** Material for the task **
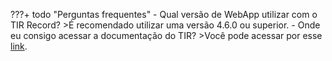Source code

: ???+ todo "Perguntas frequentes" 
    - Qual versão de WebApp utilizar com o TIR Record?
    >É recomendado utilizar uma versão 4.6.0 ou superior.
    - Onde eu consigo acessar a documentação do TIR?
    >Você pode acessar por esse [link](https://github.com/totvs/tir).

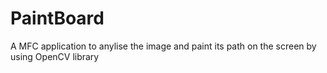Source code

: PaintBoard
==========

A MFC application to anylise the image and paint its path on the screen by using OpenCV library
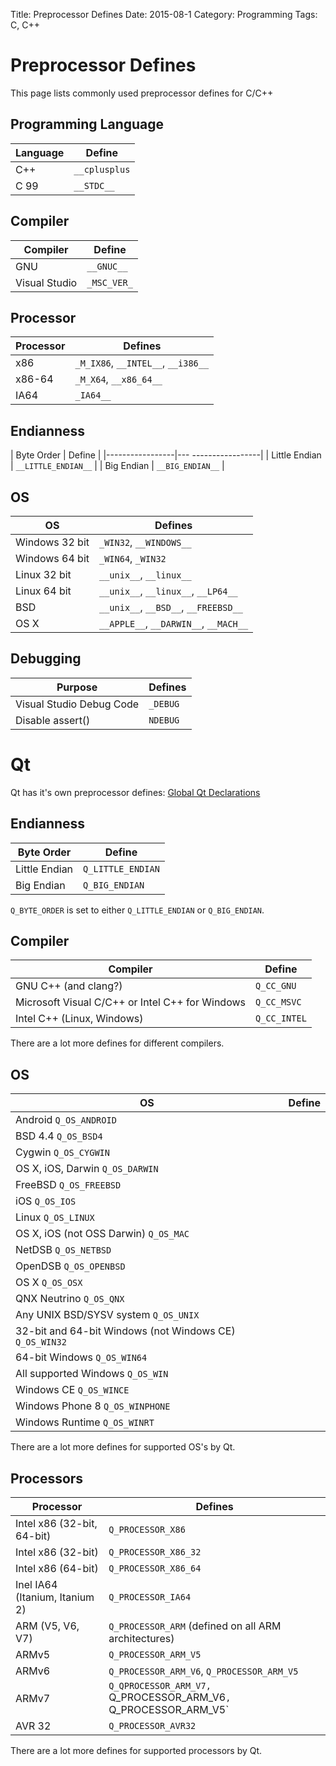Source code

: Title: Preprocessor Defines
Date: 2015-08-1
Category: Programming
Tags: C, C++

Preprocessor Defines
====================

This page lists commonly used preprocessor defines for C/C++


Programming Language
--------------------

| Language | Define        |
|----------|---------------|
| C++      | `__cplusplus` |
| C 99     | `__STDC__`    |


Compiler
--------

| Compiler      | Define      |
|---------------|-------------|
| GNU           | `__GNUC__`  |
| Visual Studio | `_MSC_VER_` |


Processor
---------

| Processor      | Defines                           |
|----------------|-----------------------------------|
| x86            |`_M_IX86`, `__INTEL__`, `__i386__` |
| x86-64         |`_M_X64`, `__x86_64__`             |
| IA64           |`_IA64__`                          |


Endianness
----------

| Byte Order      | Define              |
|-----------------|--- -----------------|
| Little Endian   | `__LITTLE_ENDIAN__` |
| Big Endian      | `__BIG_ENDIAN__`    |


OS
--

| OS              | Defines                               |
|-----------------|---------------------------------------|
| Windows 32 bit  | `_WIN32`, `__WINDOWS__`               |
| Windows 64 bit  | `_WIN64`, `_WIN32`                    |
| Linux 32 bit    | `__unix__`, `__linux__`               |
| Linux 64 bit    | `__unix__`, `__linux__`, `__LP64__`   |
| BSD             | `__unix__`, `__BSD__`, `__FREEBSD__`  |
| OS X            | `__APPLE__`, `__DARWIN__`, `__MACH__` |


Debugging
---------

| Purpose                  | Defines  |
|--------------------------|----------|
| Visual Studio Debug Code | `_DEBUG` |
| Disable assert()         | `NDEBUG` |


Qt
==

Qt has it's own preprocessor defines: [Global Qt Declarations](http://doc.qt.io/qt-5/qtglobal.html)

Endianness
----------


| Byte Order    | Define            |
|---------------|-------------------|
| Little Endian | `Q_LITTLE_ENDIAN` |
| Big Endian    | `Q_BIG_ENDIAN`    |

`Q_BYTE_ORDER` is set to either `Q_LITTLE_ENDIAN` or `Q_BIG_ENDIAN`.

Compiler
--------

| Compiler                                       | Define      |
|------------------------------------------------|-------------|
| GNU C++ (and clang?)                           | `Q_CC_GNU`  |
| Microsoft Visual C/C++ or Intel C++ for Windows| `Q_CC_MSVC` |
| Intel C++ (Linux, Windows)                     | `Q_CC_INTEL`|

There are a lot more defines for different compilers.

OS
--
| OS                                          | Define         |
|---------------------------------------------|----------------|
| Android                                      `Q_OS_ANDROID`  |
| BSD 4.4                                      `Q_OS_BSD4`     |
| Cygwin                                       `Q_OS_CYGWIN`   |
| OS X, iOS, Darwin                            `Q_OS_DARWIN`   |
| FreeBSD                                      `Q_OS_FREEBSD`  |
| iOS                                          `Q_OS_IOS`      |
| Linux                                        `Q_OS_LINUX`    |
| OS X, iOS (not OSS Darwin)                   `Q_OS_MAC`      |
| NetDSB                                       `Q_OS_NETBSD`   |
| OpenDSB                                      `Q_OS_OPENBSD`  |
| OS X                                         `Q_OS_OSX`      |
| QNX Neutrino                                 `Q_OS_QNX`      |
| Any UNIX BSD/SYSV system                     `Q_OS_UNIX`     |
| 32-bit and 64-bit Windows (not Windows CE)   `Q_OS_WIN32`    |
| 64-bit Windows                               `Q_OS_WIN64`    |
| All supported Windows                        `Q_OS_WIN`      |
| Windows CE                                   `Q_OS_WINCE`    |
| Windows Phone 8                              `Q_OS_WINPHONE` |
| Windows Runtime                              `Q_OS_WINRT`    |


There are a lot more defines for supported OS's by Qt.

Processors
----------

| Processor                      | Defines                                                         |
|--------------------------------|-----------------------------------------------------------------|
| Intel x86 (32-bit, 64-bit)     | `Q_PROCESSOR_X86`                                               |
| Intel x86 (32-bit)             | `Q_PROCESSOR_X86_32`                                            |
| Intel x86 (64-bit)             | `Q_PROCESSOR_X86_64`                                            |
| Inel IA64 (Itanium, Itanium 2) | `Q_PROCESSOR_IA64`                                              |
| ARM (V5, V6, V7)               | `Q_PROCESSOR_ARM` (defined on all ARM architectures)            |
| ARMv5                          | `Q_PROCESSOR_ARM_V5`                                            |
| ARMv6                          | `Q_PROCESSOR_ARM_V6`, `Q_PROCESSOR_ARM_V5`                      |
| ARMv7                          | `Q_QPROCESSOR_ARM_V7, `Q_PROCESSOR_ARM_V6`, `Q_PROCESSOR_ARM_V5`|
| AVR 32                         | `Q_PROCESSOR_AVR32`                                             |

There are a lot more defines for supported processors by Qt.
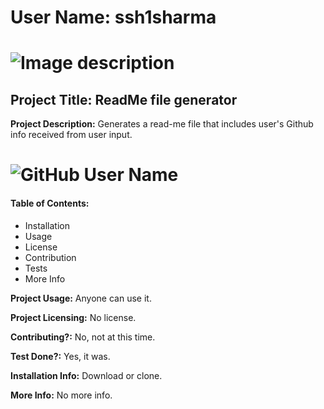 
# User Name: ssh1sharma  
# ![Image description](https://github.com/ssh1sharma.png?size=200)
## Project Title: ReadMe file generator

**Project Description:** Generates a read-me file that includes user's Github info received from user input.

# ![GitHub User Name](https://img.shields.io/badge/Github-ssh1sharma-4cbbb9)

#### Table of Contents:
- Installation
- Usage
- License
- Contribution
- Tests
- More Info

**Project Usage:** Anyone can use it.

**Project Licensing:** No license.

**Contributing?:** No, not at this time.

**Test Done?:** Yes, it was.

**Installation Info:** Download or clone.

**More Info:** No more info.
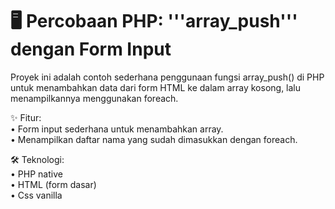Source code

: # 🖥️ Percobaan PHP: '''array_push''' dengan Form Input
Proyek ini adalah contoh sederhana penggunaan fungsi array_push() di PHP untuk menambahkan data dari form HTML ke dalam array kosong, lalu menampilkannya menggunakan foreach.

✨ Fitur: <br>
• Form input sederhana untuk menambahkan array. <br>
• Menampilkan daftar nama yang sudah dimasukkan dengan foreach. <br>

🛠️ Teknologi: <br>
• PHP native <br>
• HTML (form dasar) <br>
• Css vanilla <br>
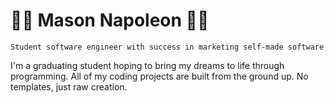 # 👨‍💻 Mason Napoleon 👨‍💻

`Student software engineer with success in marketing self-made software`

I'm a graduating student hoping to bring my dreams to life through programming. All of my coding projects are built from the ground up. No templates, just raw creation.
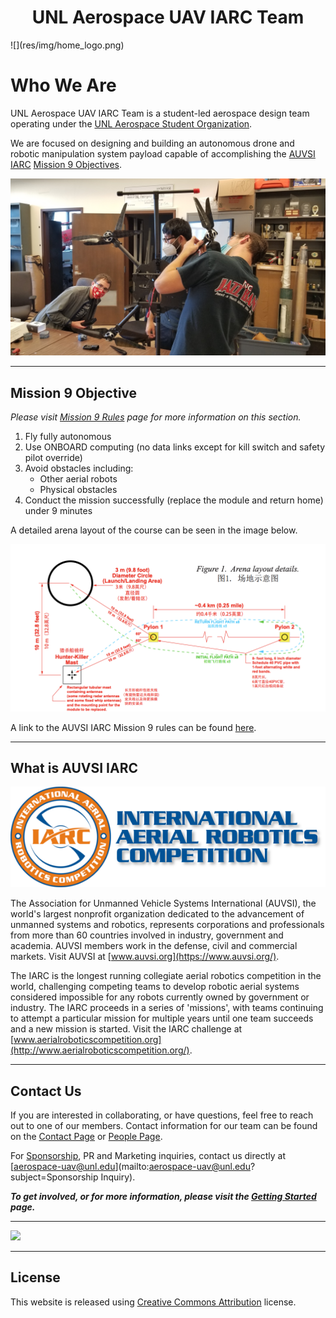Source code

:<center> <h1>UNL Aerospace UAV IARC Team </h1> </center>
![](res/img/home_logo.png)

# Who We Are

UNL Aerospace UAV IARC Team is a student-led aerospace design team operating under the [UNL Aerospace Student Organization](http://unlaero.space/). 

We are focused on designing and building an autonomous drone and robotic manipulation system payload capable of accomplishing the [AUVSI IARC](#what-is-auvsi-iarc) [Mission 9 Objectives](#mission-9-objective).

![](res/img/drone_main.jpg)

***

## Mission 9 Objective

_Please visit [Mission 9 Rules](rules.md) page for more information on this section._

1. Fly fully autonomous
2. Use ONBOARD computing (no data links except for kill switch and safety pilot override)
3. Avoid obstacles including:
	* Other aerial robots
	* Physical obstacles
4. Conduct the mission successfully (replace the module and return home) under 9 minutes

A detailed arena layout of the course can be seen in the image below.

![](res/img/mission_9_course.png)

A link to the AUVSI IARC Mission 9 rules can be found [here](http://www.aerialroboticscompetition.org/rules.php).

***

## What is AUVSI IARC
![](res/img/iarc_logo.png)

The Association for Unmanned Vehicle Systems International (AUVSI), the world's largest nonprofit organization dedicated to the advancement of unmanned systems and robotics, represents corporations and professionals from more than 60 countries involved in industry, government and academia. AUVSI members work in the defense, civil and commercial markets. Visit AUVSI at [www.auvsi.org](https://www.auvsi.org/).

The IARC is the longest running collegiate aerial robotics competition in the world, challenging competing teams to develop robotic aerial systems considered impossible for any robots currently owned by government or industry. The IARC proceeds in a series of 'missions', with teams continuing to attempt a particular mission for multiple years until one team succeeds and a new mission is started. Visit the IARC challenge at [www.aerialroboticscompetition.org](http://www.aerialroboticscompetition.org/).


***

## Contact Us
If you are interested in collaborating, or have questions, feel free to reach out to one of our members. Contact information for our team can be found on the [Contact Page](contact.md) or [People Page](people.md).

For [Sponsorship](sponsors.md), PR and Marketing inquiries, contact us directly at [aerospace-uav@unl.edu](mailto:aerospace-uav@unl.edu?subject=Sponsorship Inquiry). 

***To get involved, or for more information, please visit the [Getting Started](welcome.md) page.***

***

![](res/img/drones.png)

***

## License

This website is released using [Creative Commons Attribution](http://creativecommons.org/licenses/by/3.0/) license.
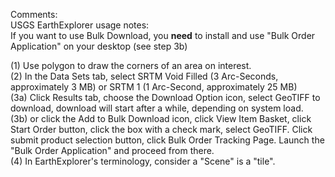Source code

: Comments:<br>
USGS EarthExplorer usage notes:<br>
If you want to use Bulk Download, you **need** to install and use "Bulk Order Application" on your desktop (see step 3b)<br>

(1) Use polygon to draw the corners of an area on interest. <br>
(2) In the Data Sets tab, select SRTM Void Filled (3 Arc-Seconds, approximately 3 MB) or SRTM 1 (1 Arc-Second, approximately 25 MB) <br>
(3a) Click Results tab, choose the Download Option icon, select GeoTIFF to download, download will start after a while, depending on system load.<br>
(3b) or click the Add to Bulk Download icon, click View Item Basket, click Start Order button,  click the box with a check mark, select GeoTIFF. Click submit product selection button, click Bulk Order Tracking Page. Launch the "Bulk Order Application" and proceed from there.<br>
(4) In EarthExplorer's terminology, consider a "Scene" is a "tile".<br>
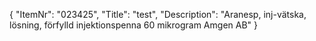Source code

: {
  "ItemNr": "023425",
  "Title": "test",
  "Description": "Aranesp, inj-vätska, lösning, förfylld injektionspenna 60 mikrogram Amgen AB"
}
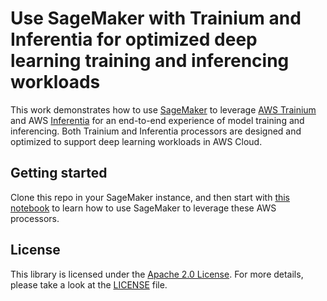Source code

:# Use SageMaker with Trainium and Inferentia for optimized deep learning training and inferencing workloads

This work demonstrates how to use [SageMaker](https://aws.amazon.com/sagemaker/ "AWS SageMaker") to leverage [AWS Trainium](https://aws.amazon.com/machine-learning/trainium/ "AWS Trainium") and AWS [Inferentia](https://aws.amazon.com/machine-learning/inferentia/ "AWS Inferentia") for an end-to-end experience
of model training and inferencing. Both Trainium and Inferentia processors are designed and optimized to support deep learning workloads in AWS Cloud.


## Getting started

Clone this repo in your SageMaker instance, and then start with [this notebook](HFDbertdemo.ipynb) to learn how to use SageMaker to leverage these AWS processors.


## License
This library is licensed under the [Apache 2.0 License](https://aws.amazon.com/apache-2-0/). For more details, please take a look at the [LICENSE](LICENSE) file.

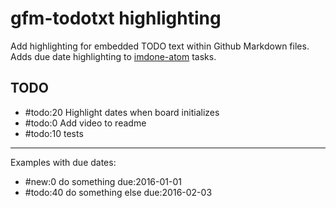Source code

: # gfm-todotxt highlighting

Add highlighting for embedded TODO text within Github Markdown files. Adds due date highlighting to [imdone-atom](https://atom.io/packages/imdone-atom) tasks.

## TODO

- #todo:20 Highlight dates when board initializes
- #todo:0 Add video to readme
- #todo:10 tests

----

Examples with due dates:

- #new:0 do something due:2016-01-01
- #todo:40 do something else due:2016-02-03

** Assigned task **
Using the listing above, report each line that mentions the word "Title".

** Problem solution **
: Title: Preprocessor Defines
## Project Title: ReadMe file generator
  "Title": "test",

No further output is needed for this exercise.